A full auditorium applauded Tim Wise, anti-racism author, Tuesday night as he walked on stage in the Martha Street Culp Auditorium to deliver his speech: “But Some of my Best Friends and My President are Black: Challenging Racism in the Age of Obama.” Wise was asked to visit ETSU as part of the Race Relations Dialogue Task Force that was formed last year after a blackface incident occurred at a fraternity party.

“I graduated college 19 years ago and even when I was a senior in 1989 and ’90 these kinds of things were happening,” said Wise before explaining that two crosses were burned on Tulane University’s campus when we was a student there.

“In this case, I think we have to judge racism based more on impact-how it is experienced-rather than on what the intent of the actor is,” said Wise in an interview before the lecture.

The author began his lecture by telling a story about living with nine people in one house.

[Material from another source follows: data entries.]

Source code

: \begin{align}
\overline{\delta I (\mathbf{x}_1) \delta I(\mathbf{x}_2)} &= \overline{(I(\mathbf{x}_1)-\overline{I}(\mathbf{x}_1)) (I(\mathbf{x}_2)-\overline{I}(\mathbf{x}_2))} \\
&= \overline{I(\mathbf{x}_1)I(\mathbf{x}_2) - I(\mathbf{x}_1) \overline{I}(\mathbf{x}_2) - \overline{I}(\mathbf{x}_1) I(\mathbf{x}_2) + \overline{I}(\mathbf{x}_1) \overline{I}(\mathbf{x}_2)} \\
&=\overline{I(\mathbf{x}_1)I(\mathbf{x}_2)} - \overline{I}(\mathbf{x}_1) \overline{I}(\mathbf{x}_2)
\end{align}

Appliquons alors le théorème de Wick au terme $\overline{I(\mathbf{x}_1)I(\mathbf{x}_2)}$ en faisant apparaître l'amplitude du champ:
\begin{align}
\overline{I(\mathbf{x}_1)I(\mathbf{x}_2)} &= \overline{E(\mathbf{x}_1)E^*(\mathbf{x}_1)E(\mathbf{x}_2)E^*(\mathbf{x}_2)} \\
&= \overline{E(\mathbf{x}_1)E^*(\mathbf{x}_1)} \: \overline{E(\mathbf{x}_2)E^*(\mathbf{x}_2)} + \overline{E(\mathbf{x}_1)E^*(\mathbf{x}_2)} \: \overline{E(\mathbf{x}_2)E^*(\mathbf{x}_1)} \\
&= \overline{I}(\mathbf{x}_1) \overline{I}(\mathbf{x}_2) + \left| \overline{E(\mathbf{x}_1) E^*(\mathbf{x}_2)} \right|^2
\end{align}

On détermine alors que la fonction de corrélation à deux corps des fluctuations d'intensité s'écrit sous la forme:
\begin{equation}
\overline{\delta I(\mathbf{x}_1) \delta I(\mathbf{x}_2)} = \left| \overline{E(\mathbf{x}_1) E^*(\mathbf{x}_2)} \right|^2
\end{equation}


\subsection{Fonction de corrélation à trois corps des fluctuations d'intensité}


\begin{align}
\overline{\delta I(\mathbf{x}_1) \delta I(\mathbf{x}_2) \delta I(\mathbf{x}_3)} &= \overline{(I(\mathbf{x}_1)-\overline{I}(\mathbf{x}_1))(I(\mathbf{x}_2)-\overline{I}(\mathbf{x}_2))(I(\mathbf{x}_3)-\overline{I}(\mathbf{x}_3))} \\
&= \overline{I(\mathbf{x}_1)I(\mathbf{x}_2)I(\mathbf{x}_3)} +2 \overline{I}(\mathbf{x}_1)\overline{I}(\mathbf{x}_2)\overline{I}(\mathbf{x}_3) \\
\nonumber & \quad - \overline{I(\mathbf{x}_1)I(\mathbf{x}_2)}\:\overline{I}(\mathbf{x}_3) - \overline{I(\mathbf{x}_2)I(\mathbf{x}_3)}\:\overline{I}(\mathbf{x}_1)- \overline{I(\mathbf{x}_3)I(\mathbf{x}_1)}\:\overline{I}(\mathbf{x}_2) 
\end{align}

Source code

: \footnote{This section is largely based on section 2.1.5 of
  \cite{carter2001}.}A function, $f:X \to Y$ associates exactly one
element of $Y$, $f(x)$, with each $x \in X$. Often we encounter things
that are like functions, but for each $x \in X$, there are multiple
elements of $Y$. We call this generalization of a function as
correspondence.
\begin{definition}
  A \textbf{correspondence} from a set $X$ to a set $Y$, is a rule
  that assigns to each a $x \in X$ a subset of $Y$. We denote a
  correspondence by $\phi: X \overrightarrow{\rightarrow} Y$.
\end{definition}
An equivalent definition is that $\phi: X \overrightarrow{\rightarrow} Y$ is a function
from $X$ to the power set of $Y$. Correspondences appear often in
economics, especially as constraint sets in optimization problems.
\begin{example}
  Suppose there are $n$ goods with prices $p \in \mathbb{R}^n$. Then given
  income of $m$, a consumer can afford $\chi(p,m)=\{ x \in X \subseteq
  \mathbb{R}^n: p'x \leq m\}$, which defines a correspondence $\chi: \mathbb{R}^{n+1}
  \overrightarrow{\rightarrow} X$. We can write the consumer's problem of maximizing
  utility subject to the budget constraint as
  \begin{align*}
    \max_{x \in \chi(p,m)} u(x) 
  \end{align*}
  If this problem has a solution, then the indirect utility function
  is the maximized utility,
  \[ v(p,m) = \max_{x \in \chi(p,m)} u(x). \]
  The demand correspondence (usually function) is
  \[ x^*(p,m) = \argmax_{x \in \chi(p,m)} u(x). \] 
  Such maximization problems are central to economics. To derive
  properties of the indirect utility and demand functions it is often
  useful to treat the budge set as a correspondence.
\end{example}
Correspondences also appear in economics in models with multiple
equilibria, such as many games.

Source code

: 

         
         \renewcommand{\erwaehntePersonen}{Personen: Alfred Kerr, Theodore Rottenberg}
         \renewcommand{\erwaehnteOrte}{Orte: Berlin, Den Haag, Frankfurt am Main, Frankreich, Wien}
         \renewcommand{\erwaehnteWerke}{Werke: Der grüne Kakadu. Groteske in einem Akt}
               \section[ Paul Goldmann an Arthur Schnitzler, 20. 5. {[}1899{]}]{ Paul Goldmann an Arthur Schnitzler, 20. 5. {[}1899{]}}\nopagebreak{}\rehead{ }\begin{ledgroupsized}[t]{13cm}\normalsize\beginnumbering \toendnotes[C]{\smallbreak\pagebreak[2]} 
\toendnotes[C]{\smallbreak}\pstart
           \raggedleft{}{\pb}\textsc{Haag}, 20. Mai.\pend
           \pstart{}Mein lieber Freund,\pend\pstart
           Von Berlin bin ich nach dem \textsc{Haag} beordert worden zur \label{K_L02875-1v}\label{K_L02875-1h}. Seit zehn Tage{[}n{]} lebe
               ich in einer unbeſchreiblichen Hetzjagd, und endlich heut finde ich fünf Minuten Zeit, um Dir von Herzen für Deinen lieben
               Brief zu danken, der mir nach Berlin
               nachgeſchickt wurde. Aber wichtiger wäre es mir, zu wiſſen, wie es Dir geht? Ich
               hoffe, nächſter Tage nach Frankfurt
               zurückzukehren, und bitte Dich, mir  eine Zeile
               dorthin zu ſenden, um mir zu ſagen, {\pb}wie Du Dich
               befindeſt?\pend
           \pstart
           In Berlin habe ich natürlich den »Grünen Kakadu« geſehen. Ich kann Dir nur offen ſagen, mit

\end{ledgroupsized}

“I was tired of living in the funk,” he said of a roommates decision to leave food on the stove overnight. Another roommate also failed to clean the food, saying that he was not the one who made the mess.

“It is not about guilt, it’s about responsibility,” he said, relating his story to racism in America.

“The first thing is acknowledging the problem,” Wise said. “It’s going on in the larger society, which we sometimes don’t acknowledge because we want to believe that this stuff is in the past.

“We really want to ‘move on’, so we often times deny, deflect, project and divert attention.”

Wise has been meeting with campus groups this week to discuss the topic of racism and will be helping the task force by compiling a list of information he received in the workshops.

“I think there were a significant number of students of color who thought that the university was making a good step,” said student representative for the Race Relations Dialoge Task Force, Ash-lee Henderson. “We want to make it a priority for this campus to be a safe place for students of color.”

Henderson also spoke with white students who were touched by Wise’s lecture.

“I’m really hopeful that’s going to be a really huge step toward racial equality at ETSU,” she said.